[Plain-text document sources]
=-=-=-=-=
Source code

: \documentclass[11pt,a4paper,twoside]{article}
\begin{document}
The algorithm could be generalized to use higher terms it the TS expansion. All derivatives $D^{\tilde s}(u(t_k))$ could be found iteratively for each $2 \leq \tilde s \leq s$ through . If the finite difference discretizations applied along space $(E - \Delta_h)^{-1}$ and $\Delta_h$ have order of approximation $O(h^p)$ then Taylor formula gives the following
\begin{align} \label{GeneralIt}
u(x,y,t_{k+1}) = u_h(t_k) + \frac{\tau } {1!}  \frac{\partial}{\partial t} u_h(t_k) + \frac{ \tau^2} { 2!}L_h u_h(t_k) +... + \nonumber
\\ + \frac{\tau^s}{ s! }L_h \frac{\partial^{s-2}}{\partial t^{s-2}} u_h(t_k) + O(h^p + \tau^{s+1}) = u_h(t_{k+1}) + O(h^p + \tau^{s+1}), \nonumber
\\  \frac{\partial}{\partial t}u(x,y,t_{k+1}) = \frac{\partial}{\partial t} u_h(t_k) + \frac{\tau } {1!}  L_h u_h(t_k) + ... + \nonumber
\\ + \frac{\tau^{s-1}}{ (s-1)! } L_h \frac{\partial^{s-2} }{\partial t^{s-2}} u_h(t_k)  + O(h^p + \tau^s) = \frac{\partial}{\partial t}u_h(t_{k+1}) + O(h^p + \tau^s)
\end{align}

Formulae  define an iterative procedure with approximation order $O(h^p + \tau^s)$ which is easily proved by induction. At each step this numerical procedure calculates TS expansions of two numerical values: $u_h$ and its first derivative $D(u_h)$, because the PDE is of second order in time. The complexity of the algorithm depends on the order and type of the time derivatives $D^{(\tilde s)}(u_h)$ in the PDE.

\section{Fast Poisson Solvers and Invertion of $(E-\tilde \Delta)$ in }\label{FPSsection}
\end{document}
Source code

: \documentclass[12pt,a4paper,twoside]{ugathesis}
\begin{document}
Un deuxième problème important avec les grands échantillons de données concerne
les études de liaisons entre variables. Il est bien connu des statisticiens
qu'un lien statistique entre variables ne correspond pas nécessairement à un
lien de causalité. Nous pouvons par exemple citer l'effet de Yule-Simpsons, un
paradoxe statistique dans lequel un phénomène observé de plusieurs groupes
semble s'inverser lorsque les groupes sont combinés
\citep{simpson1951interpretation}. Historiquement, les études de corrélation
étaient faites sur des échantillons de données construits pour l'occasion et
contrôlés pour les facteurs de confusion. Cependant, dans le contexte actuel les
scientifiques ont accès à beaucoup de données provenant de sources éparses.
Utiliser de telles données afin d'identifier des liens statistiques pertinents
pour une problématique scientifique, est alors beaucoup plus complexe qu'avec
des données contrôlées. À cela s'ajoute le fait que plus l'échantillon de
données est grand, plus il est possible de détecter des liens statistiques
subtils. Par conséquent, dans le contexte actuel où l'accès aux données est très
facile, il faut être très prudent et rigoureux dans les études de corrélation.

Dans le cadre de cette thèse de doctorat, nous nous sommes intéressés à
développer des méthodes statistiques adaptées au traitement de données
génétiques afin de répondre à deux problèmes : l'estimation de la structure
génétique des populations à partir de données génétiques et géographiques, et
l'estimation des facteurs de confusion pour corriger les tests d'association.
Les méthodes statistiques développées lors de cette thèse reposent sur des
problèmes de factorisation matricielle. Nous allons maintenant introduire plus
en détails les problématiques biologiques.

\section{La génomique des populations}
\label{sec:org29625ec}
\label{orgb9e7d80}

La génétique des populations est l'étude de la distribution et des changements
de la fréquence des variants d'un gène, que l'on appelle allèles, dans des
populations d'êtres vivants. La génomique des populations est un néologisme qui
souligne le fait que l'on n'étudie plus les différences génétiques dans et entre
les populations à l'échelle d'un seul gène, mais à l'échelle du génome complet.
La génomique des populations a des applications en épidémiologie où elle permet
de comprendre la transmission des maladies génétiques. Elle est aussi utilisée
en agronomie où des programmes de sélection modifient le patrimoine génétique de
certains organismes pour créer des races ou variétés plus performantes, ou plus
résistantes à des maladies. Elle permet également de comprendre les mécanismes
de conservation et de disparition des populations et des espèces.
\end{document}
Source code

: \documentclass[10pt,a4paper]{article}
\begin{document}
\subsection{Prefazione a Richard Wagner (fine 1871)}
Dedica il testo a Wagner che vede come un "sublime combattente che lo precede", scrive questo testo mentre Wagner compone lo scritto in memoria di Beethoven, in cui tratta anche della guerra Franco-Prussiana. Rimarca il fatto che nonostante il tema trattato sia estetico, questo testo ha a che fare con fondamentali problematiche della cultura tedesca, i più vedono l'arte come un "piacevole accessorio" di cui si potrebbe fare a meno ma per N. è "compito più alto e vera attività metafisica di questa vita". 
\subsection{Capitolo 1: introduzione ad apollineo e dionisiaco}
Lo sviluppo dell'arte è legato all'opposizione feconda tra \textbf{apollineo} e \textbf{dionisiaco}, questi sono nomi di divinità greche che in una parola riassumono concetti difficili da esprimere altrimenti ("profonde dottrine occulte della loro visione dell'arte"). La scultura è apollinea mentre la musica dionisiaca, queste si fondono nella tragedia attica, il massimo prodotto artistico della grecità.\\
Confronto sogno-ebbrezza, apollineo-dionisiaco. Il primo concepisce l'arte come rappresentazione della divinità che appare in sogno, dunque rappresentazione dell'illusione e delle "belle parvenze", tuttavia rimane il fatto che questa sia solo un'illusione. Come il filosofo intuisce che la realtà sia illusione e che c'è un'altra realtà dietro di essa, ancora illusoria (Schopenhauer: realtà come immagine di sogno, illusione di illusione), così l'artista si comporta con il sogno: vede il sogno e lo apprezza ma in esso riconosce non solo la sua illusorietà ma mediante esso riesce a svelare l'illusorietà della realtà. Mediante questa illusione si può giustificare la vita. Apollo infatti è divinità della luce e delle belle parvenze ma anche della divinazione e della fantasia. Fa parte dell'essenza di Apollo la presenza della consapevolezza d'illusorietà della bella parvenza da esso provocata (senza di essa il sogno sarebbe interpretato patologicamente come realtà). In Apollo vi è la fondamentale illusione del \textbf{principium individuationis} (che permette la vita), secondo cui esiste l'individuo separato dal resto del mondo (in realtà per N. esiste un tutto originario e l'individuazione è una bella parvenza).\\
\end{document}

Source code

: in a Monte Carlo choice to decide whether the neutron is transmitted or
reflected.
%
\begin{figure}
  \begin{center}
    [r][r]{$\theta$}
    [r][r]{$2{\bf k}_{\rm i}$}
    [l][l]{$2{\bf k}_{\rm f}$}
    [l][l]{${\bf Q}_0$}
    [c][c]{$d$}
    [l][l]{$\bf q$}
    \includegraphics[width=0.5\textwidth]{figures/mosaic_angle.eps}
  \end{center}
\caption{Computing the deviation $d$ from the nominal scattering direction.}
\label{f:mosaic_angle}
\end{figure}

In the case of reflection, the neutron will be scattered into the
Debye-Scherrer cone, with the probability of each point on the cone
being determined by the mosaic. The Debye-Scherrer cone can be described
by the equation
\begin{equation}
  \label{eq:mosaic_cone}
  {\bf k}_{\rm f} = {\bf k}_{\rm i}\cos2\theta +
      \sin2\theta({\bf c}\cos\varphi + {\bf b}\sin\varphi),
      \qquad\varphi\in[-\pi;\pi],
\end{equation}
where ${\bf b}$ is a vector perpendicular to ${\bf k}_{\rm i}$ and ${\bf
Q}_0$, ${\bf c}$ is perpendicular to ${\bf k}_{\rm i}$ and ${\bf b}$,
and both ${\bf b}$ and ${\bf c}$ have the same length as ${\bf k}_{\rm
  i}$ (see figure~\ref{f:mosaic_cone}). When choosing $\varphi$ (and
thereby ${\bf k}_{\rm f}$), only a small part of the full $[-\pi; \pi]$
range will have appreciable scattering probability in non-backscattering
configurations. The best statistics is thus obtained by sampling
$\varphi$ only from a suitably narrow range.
=-=-=-=-=
- **Requirement**
If a line above includes the string "comprendre", pick it out.

- **Response to the exercise**
de comprendre la transmission des maladies génétiques. Elle est aussi utilisée
résistantes à des maladies. Elle permet également de comprendre les mécanismes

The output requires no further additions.